◆ GOAL OF THE EXERCISE ◆
Wherever the word "mixin" appears in a line of the records, copy that line.

------ DATA SHOWN ------

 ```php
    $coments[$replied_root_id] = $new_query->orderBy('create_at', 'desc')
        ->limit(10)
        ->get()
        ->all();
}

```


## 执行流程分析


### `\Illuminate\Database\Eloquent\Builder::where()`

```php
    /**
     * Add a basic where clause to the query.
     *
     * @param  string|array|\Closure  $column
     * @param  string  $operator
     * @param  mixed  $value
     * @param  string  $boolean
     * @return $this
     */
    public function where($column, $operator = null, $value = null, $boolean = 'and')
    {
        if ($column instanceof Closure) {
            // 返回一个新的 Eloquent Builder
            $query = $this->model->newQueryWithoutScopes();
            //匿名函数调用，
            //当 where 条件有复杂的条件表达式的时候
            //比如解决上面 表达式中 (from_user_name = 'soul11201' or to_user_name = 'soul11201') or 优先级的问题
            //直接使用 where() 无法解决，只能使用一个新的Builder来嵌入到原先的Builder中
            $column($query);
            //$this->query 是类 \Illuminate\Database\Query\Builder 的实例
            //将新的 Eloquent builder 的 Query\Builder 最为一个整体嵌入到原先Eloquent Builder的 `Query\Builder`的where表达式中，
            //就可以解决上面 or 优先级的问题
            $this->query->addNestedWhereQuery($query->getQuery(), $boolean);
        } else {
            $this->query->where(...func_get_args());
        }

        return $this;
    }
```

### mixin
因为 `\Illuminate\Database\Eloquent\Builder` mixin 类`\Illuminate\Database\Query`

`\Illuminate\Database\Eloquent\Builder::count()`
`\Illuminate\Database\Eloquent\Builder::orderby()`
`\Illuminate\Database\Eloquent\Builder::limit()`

------
------ DATA SHOWN ------

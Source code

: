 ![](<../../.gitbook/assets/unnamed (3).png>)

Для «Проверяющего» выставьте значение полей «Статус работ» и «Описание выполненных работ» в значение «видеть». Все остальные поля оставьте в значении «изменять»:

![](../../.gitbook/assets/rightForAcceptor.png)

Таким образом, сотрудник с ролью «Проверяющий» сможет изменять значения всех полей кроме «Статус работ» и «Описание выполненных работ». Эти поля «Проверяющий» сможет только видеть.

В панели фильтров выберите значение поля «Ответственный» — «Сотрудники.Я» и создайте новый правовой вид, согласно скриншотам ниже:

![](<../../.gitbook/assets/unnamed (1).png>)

------
------ DATA SHOWN ------

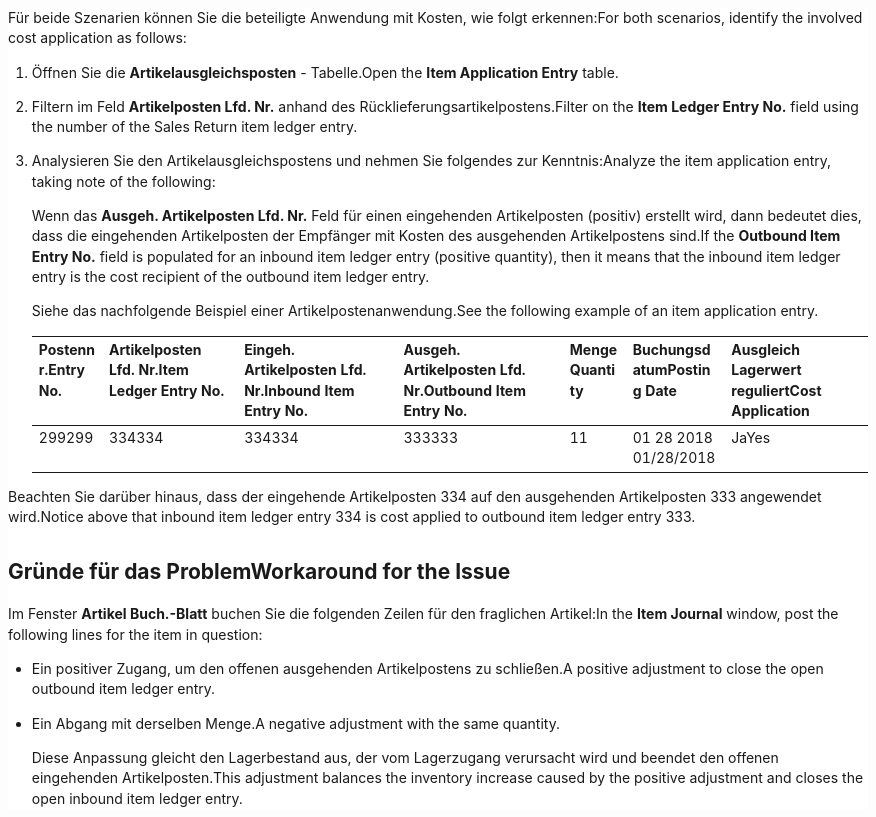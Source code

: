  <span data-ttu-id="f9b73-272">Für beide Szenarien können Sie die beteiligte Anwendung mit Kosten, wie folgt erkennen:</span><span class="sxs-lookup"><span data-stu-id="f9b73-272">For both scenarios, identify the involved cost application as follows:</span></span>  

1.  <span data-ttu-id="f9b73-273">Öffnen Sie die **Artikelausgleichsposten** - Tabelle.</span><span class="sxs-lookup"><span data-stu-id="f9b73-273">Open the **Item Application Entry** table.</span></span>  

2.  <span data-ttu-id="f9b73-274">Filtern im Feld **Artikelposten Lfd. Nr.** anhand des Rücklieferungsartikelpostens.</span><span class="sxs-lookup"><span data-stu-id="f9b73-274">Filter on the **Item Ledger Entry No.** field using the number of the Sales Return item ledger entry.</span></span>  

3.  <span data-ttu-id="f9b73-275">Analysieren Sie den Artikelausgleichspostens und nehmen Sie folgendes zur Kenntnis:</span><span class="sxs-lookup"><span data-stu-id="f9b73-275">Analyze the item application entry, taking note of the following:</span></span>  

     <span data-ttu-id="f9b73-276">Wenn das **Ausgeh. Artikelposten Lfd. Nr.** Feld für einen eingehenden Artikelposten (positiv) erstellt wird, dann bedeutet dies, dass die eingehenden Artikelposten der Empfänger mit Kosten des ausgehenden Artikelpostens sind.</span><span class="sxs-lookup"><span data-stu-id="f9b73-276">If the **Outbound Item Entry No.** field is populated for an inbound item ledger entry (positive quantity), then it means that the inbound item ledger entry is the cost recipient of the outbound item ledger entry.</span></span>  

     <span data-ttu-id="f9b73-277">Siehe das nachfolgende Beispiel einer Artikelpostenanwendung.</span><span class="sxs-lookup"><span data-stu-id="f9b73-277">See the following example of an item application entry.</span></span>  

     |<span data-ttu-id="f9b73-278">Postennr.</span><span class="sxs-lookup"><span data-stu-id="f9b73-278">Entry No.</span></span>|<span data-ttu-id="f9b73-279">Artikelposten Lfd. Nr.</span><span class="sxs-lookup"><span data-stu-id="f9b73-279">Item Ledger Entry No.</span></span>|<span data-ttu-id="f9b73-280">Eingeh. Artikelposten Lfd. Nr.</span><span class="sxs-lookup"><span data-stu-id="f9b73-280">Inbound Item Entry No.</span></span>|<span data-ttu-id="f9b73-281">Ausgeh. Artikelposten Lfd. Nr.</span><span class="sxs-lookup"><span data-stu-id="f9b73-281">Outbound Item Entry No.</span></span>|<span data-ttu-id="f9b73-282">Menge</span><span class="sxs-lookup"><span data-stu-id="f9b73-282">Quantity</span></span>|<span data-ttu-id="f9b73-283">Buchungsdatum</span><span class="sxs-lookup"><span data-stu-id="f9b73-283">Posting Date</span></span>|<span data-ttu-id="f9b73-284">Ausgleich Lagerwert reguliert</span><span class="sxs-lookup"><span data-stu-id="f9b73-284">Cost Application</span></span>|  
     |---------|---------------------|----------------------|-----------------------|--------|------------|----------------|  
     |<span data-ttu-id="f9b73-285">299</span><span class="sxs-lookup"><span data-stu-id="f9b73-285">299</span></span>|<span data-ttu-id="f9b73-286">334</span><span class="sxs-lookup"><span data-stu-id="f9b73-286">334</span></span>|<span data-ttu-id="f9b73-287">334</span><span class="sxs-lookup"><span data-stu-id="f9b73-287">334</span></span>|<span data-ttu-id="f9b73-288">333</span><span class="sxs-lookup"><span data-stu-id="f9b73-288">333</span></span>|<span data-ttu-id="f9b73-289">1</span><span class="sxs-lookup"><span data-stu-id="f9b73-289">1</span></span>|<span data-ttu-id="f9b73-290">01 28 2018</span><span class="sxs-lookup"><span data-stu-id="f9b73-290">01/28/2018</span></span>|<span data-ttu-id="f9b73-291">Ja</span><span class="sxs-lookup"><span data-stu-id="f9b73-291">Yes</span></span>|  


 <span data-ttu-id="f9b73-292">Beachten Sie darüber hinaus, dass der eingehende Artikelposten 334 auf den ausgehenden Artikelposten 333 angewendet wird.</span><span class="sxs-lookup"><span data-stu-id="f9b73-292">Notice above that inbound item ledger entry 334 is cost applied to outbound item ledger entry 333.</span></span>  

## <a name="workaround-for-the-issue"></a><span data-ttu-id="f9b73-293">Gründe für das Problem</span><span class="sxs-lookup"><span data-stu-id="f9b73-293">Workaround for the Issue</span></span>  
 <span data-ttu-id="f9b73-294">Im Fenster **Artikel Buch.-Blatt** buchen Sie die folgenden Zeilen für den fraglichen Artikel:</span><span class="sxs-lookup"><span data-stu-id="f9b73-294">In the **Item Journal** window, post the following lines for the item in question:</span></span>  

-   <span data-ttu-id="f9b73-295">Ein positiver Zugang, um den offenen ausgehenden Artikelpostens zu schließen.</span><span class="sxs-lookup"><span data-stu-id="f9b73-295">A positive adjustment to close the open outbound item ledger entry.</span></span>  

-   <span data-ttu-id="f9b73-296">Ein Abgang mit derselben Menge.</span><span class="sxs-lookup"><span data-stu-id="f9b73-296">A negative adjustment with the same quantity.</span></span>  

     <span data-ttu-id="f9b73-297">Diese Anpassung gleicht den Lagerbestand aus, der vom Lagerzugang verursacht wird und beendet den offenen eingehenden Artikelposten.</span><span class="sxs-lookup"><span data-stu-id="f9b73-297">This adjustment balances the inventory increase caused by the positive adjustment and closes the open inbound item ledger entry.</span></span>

------

◆ SOLUTION ◆
### mixin
因为 `\Illuminate\Database\Eloquent\Builder` mixin 类`\Illuminate\Database\Query`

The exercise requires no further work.